Mark Brittenham and Susan Hermiller disproved a fundamental, 88-year-old conjecture in knot theory—that linking two knots together can actually produce a knot that is easier to untie.
In knot theory, people study knots—loops in space that don’t have any ends. The unknotting number is how many changes you need to make to turn a knot into a simple loop, called the unknot. The fewer changes you need, the simpler the knot. To combine two knots, called a connected sum, you cut a small piece out of each knot and glue them together to make a new one. The additivity conjecture says that if you combine two knots, the number of changes you'd need to untie the new knot would just be the sum of the two original numbers. So, if one takes 3 changes and another takes 2, the combined one should take 5.
But Brittenham and Hermiller, faculty in the Department of Mathematics, found out that this isn’t always true. They took a knot called the (2,7)-torus knot and joined it with its mirror image. It should take 6 changes to untie, but it actually takes only 5 or fewer, meaning unknotting numbers don’t always add up the way as originally thought.
"Unknotting numbers for knots have proven to be difficult to compute in general," Hermiller, Willa Cather Professor, said. "Our disproof of the additivity conjecture shows that some knots have lower unknotting number, and so are less complex, than had been anticipated."
The result, which professor and department chair Petronela Radu called "an amazing accomplishment," is the culmination of years of work.
"Our work on this began nearly a decade ago, when we settled another conjecture in knot theory by showing that the most straightforward approach to determining unknotting number simply would not work," Brittenham said. "That project gave us new insights into the mechanics of unknotting, which helped us devise our approach to this problem."

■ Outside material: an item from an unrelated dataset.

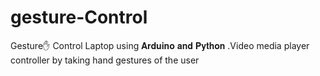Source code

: # gesture-Control
Gesture✋ Control Laptop using 𝐀𝐫𝐝𝐮𝐢𝐧𝐨 𝐚𝐧𝐝 𝐏𝐲𝐭𝐡𝐨𝐧 .Video media player controller by taking hand gestures of the user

Knot theory has applications in physics, chemistry, and biology, as well as other areas of mathematics, according to Hermiller.
"For example, molecules, such as some proteins, have been shown to have different knotted configurations and researchers study how the shape of the knot can influence chemical processes," she said.
Their work is covered in New Scientist (subscription required), and articles are being planned in Quanta and Scientific American. The original study was published on Cornell University's arXiv.
"It was very unexpected and very surprising," Brittenham said. "We knew we were looking for a needle in a haystack, which might, in the end, not even exist. But with patience and a lot of computation, we were able to find our example. And then also showed how to leverage it to give many, many more."